After the success of her breakthrough debut, Honey for Wounds, British-Nigerian singer-songwriter Ego Ella May is tackling the difficult second album with her new release, Good Intentions. Maybe it’s the self-deprecating Brit in her, but May is embracing for her flop era.
“The second-album jitters are real, and overcoming them is no easy feat,” confesses May from her home in South East London, a few weeks prior to the album’s release. “Writing a second album is tough; I felt a lot of pressure after the first album. I think that’s probably why it took me so long to start the next one – I just felt overwhelmed. I didn’t know where to begin.
"I was wondering, do I have to make Honey for Wounds Part Two? Does it have to be exactly the same? Because that’s clearly what people connected with. But that didn’t feel right to me. I wanted to switch it up. That's where the title Good Intentions comes from. I made this album from a place of pure intention in music. I love music, I want to push myself, and the intentions are mine; the outcome I can’t control.”
Her first record earned her critical acclaim, including Best Jazz Act at the 2020 MOBO Awards and Best Vocalist at the 2021 Jazz FM Awards, as well as placements in major film and TV series like Insecure, Sex Education, Dear White People, Queen Sugar, The Jackal, and And Just Like That.

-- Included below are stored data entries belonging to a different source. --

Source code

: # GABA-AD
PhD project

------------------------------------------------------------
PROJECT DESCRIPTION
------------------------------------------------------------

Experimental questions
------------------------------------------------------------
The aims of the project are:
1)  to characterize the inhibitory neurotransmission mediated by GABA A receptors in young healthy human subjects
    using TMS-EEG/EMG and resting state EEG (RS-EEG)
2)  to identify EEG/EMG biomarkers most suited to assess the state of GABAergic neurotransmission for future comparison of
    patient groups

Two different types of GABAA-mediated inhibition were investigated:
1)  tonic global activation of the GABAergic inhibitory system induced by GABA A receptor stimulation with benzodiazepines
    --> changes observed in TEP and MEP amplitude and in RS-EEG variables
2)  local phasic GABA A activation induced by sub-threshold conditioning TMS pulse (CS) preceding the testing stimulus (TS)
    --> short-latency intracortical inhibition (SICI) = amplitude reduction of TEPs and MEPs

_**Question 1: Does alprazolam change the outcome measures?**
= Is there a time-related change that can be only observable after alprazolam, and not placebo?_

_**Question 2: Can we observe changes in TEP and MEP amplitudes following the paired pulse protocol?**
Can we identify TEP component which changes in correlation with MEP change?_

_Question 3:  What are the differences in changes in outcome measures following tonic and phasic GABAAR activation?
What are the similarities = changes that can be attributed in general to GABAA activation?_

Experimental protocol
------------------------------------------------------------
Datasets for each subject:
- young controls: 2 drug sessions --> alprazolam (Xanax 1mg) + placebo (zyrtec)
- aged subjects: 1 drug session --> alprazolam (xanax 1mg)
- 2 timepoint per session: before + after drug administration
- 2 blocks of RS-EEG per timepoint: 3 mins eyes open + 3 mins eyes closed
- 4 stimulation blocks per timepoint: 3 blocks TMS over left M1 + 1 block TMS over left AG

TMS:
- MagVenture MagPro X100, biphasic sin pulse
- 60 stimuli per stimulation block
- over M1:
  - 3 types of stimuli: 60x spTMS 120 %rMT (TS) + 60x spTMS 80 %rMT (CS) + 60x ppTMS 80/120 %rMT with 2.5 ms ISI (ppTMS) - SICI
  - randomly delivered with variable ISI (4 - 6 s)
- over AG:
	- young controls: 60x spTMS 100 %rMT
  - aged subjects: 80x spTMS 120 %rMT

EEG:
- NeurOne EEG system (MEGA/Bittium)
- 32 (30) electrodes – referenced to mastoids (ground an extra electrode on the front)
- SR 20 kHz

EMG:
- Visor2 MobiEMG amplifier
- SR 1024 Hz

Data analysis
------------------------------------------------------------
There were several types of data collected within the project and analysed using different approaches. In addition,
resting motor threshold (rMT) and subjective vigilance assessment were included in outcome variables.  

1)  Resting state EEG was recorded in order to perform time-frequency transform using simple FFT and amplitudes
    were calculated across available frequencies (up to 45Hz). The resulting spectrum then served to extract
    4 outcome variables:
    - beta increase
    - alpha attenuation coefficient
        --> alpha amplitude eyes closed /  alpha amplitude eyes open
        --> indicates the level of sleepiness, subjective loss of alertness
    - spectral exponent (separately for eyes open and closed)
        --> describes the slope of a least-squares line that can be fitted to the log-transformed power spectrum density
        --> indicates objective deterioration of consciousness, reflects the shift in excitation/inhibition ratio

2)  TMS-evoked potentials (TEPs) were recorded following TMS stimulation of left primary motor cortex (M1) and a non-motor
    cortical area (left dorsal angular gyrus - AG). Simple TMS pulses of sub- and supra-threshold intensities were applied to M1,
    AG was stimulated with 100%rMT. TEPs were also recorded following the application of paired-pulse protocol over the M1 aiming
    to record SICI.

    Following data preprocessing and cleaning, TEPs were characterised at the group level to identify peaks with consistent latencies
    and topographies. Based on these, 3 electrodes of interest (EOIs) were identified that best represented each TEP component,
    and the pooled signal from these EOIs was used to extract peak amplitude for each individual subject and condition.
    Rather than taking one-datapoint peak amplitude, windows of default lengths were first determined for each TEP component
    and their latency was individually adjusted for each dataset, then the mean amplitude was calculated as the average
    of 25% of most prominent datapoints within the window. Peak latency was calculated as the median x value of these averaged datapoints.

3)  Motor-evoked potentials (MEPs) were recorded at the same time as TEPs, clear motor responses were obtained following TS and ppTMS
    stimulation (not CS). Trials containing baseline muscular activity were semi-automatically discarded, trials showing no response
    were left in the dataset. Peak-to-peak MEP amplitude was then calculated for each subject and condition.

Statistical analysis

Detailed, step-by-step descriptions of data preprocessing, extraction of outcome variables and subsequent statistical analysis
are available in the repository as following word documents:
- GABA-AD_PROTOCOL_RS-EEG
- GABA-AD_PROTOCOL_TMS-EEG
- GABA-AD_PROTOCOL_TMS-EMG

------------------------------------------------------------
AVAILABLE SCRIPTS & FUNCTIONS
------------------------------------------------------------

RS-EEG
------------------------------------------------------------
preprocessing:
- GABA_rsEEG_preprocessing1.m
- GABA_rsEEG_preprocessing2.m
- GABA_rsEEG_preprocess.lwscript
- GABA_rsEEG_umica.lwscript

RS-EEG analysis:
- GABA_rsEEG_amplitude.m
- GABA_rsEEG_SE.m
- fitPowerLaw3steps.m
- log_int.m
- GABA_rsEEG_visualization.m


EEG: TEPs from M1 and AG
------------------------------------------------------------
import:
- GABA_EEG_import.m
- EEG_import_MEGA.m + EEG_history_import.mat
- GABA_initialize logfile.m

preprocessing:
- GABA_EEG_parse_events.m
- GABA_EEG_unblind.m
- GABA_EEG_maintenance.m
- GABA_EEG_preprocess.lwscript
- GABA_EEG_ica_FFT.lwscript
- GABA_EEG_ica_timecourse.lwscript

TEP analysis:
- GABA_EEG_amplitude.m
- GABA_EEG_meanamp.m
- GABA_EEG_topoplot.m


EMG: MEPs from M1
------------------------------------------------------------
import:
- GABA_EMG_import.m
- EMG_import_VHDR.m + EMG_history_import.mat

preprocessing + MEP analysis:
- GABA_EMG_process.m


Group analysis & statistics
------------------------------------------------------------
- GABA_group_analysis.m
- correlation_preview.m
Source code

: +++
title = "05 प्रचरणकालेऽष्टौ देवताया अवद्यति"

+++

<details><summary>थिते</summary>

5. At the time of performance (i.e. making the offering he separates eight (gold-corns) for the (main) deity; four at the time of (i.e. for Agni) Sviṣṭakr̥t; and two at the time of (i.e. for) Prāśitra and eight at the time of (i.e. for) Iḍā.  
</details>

With Good Intentions, May pushes her artistry further, blending vulnerability, growth, and fearless experimentation into a record that promises to be her most ambitious work to date, exploring community, liberation and vulnerability.
“This album may flop; who knows?” she shrugs. “But the point is, I made it from a very pure place, and I’m proud that I’ve managed to finish another body of work. I’m keeping my focus on that. It is what it is,” she says, thinking practically .“When I say it may flop, it might, but whatever happens after I finish it and release it into the world is beyond my control. So whether it flops or not is neither here nor there.”